TASK PROMPT:
Every record here should be printed again exactly.

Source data
BEGIN

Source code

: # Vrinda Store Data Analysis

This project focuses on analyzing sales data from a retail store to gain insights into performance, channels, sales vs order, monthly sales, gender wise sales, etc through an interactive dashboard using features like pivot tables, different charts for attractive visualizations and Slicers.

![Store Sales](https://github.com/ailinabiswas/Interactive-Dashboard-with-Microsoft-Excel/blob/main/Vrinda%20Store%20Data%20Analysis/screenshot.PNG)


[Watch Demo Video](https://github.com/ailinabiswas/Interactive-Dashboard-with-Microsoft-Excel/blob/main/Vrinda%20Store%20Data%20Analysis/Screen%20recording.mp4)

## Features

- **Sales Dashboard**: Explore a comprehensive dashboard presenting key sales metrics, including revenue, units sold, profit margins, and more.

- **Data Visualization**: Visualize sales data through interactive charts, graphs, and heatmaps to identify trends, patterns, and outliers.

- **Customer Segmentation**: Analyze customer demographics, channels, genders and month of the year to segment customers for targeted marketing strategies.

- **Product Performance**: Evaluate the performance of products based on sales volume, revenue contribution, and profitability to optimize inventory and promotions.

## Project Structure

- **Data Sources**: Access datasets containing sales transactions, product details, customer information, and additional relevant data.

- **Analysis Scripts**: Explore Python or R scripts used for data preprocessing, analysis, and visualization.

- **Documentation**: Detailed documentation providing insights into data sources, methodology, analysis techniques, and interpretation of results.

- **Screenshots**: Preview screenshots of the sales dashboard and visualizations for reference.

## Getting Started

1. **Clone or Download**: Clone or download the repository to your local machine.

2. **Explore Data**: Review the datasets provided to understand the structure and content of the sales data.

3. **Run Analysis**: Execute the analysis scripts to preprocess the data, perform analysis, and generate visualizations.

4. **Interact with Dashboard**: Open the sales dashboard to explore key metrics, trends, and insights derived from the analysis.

END

WRITTEN ANSWER:
Source code

: # Vrinda Store Data Analysis

This project focuses on analyzing sales data from a retail store to gain insights into performance, channels, sales vs order, monthly sales, gender wise sales, etc through an interactive dashboard using features like pivot tables, different charts for attractive visualizations and Slicers.

![Store Sales](https://github.com/ailinabiswas/Interactive-Dashboard-with-Microsoft-Excel/blob/main/Vrinda%20Store%20Data%20Analysis/screenshot.PNG)


[Watch Demo Video](https://github.com/ailinabiswas/Interactive-Dashboard-with-Microsoft-Excel/blob/main/Vrinda%20Store%20Data%20Analysis/Screen%20recording.mp4)

## Features

- **Sales Dashboard**: Explore a comprehensive dashboard presenting key sales metrics, including revenue, units sold, profit margins, and more.

- **Data Visualization**: Visualize sales data through interactive charts, graphs, and heatmaps to identify trends, patterns, and outliers.

- **Customer Segmentation**: Analyze customer demographics, channels, genders and month of the year to segment customers for targeted marketing strategies.

- **Product Performance**: Evaluate the performance of products based on sales volume, revenue contribution, and profitability to optimize inventory and promotions.

## Project Structure

- **Data Sources**: Access datasets containing sales transactions, product details, customer information, and additional relevant data.

- **Analysis Scripts**: Explore Python or R scripts used for data preprocessing, analysis, and visualization.

- **Documentation**: Detailed documentation providing insights into data sources, methodology, analysis techniques, and interpretation of results.

- **Screenshots**: Preview screenshots of the sales dashboard and visualizations for reference.

## Getting Started

1. **Clone or Download**: Clone or download the repository to your local machine.

2. **Explore Data**: Review the datasets provided to understand the structure and content of the sales data.

3. **Run Analysis**: Execute the analysis scripts to preprocess the data, perform analysis, and generate visualizations.

4. **Interact with Dashboard**: Open the sales dashboard to explore key metrics, trends, and insights derived from the analysis.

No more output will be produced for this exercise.